[Refurbished post from the old blog.]
During a conversation with my folks, I was recounting a particularly amusing incident that had happened to mom and me, as we were migrating back to India.
Our last few years in Dubai were financially difficult for us, and because of a whole bunch of reasons, we had to come back in an amnesty. So to get our butts back to the motherland, we had to have our expired visas cancelled by the authorities. The process for this was not complicated, but it was separate for men and women. So one fine morning, mom and I went to the immigration department in Dubai to get our visas cancelled.
Without meaning to be classist or full of myself, we didn’t fit the mould of the average defaulter. So basically when we were in line, we stood out like sore thumbs amongst the housemaids, gardeners, cleaners, and so on. We waited quietly in line, and I was holding passports clutched in my fist.

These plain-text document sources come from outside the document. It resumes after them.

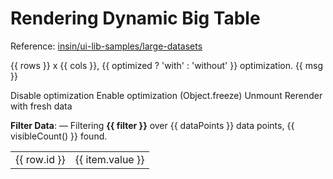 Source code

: Rendering Dynamic Big Table
===========================

Reference: [insin/ui-lib-samples/large-datasets](http://insin.github.io/ui-lib-samples/large-datasets/index.html)

{{ rows }} x {{ cols }}, {{ optimized ? 'with' : 'without' }} optimization. {{ msg }}

Disable optimization Enable optimization (Object.freeze) Unmount Rerender with fresh data

**Filter Data**: <span v-if="filter"> — Filtering **{{ filter }}** over {{ dataPoints }} data points, {{ visibleCount() }} found. </span>

<table><tbody><tr class="odd"><td>{{ row.id }}</td><td>{{ item.value }}</td></tr></tbody></table>

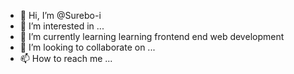 - 👋 Hi, I’m @Surebo-i
- 👀 I’m interested in ...
- 🌱 I’m currently learning learning frontend end web development
- 💞️ I’m looking to collaborate on ...
- 📫 How to reach me ...

<!---
Surebo-i/Surebo-i is a ✨ special ✨ repository because its `README.md` (this file) appears on your GitHub profile.
You can click the Preview link to take a look at your changes.
--->
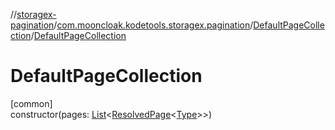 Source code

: //[storagex-pagination](../../../index.md)/[com.mooncloak.kodetools.storagex.pagination](../index.md)/[DefaultPageCollection](index.md)/[DefaultPageCollection](-default-page-collection.md)

# DefaultPageCollection

[common]\
constructor(pages: [List](https://kotlinlang.org/api/latest/jvm/stdlib/kotlin.collections/-list/index.html)&lt;[ResolvedPage](../-resolved-page/index.md)&lt;[Type](index.md)&gt;&gt;)
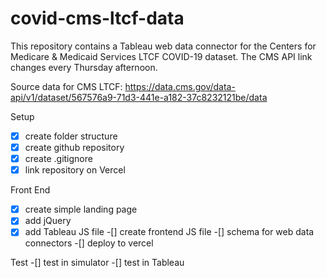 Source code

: # covid-cms-ltcf-data
This repository contains a Tableau web data connector for the Centers for Medicare &amp; Medicaid Services LTCF COVID-19 dataset.
The CMS API link changes every Thursday afternoon.

Source data for CMS LTCF: https://data.cms.gov/data-api/v1/dataset/567576a9-71d3-441e-a182-37c8232121be/data

Setup
-[x] create folder structure
-[x] create github repository
-[x] create .gitignore
-[x] link repository on Vercel

Front End
-[x] create simple landing page
-[x] add jQuery
-[x] add Tableau JS file
-[] create frontend JS file
    -[] schema for web data connectors
-[] deploy to vercel

Test
-[] test in simulator
-[] test in Tableau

My passport was a modest 2 booklets, because I was only 19 at the time. Mom’s, on the other hand, had 4 booklets. Don’t even get me started on Dad’s passport. I was holding both passports together, when one of the surtas (cops) saw my hand and exclaimed loudly.
She called us up to the table, and asked with incredulity, “YOU two want amnesty?! And for God’s sake, HOW many of you are there?”
A little confused, I replied: “I have only two passports.”
She snorted: “These are just two passports? How long have you people lived here?”
Mom: “26 years.”
Her jaw literally dropped open. She halted the queue (hard to believe she was from UAE, she was behaving just like an Indian government official), and called her colleagues together.
They jabbered in Arabic for a while, examined the passports carefully. All I understood were the exclamations of astonishment. By this time, Mom and I were fighting to stay serious. The whole situation was ridiculous.
One of the cops turned to me and then said: “But you were born in Sharjah! You are a UAE national. Why the hell are you going back?”
We laughed, answered their questions and finished the formalities. It lightened up a considerably stressful day. We were guests in someone else’s country after all, nothing could change that.
Returning to India gave us peace. No visas, no hassles – as far as we were concerned. We settled down to our lives here. When my Dad moved to Goa, we followed, and after a long LONG time, the family was together again.
When I was in Pune, I heard a lot of nonsense about “Maharashtra for the Maharashtrians”. None of my contemporary Marathis subscribed to this philosophy. I figured they were uncouth and ridiculous people.
I visited Bangalore, where someone categorically told us that they wanted no more people to move to the state. WTF? (Just as an aside, I have Kannadiga blood in me too.)
But the worst was reserved for Goa. Up to this point, all this happened to OTHER people – at least in India. I still considered myself an Indian – after all, what choice do I have with my parentage?
Somebody in Goa called me a migrant. I was stunned. A migrant? Till I realised that the Goans don’t want us here. I considered settling down in Goa, but now I am completely against it. I don’t want to stay anywhere where I am not wanted.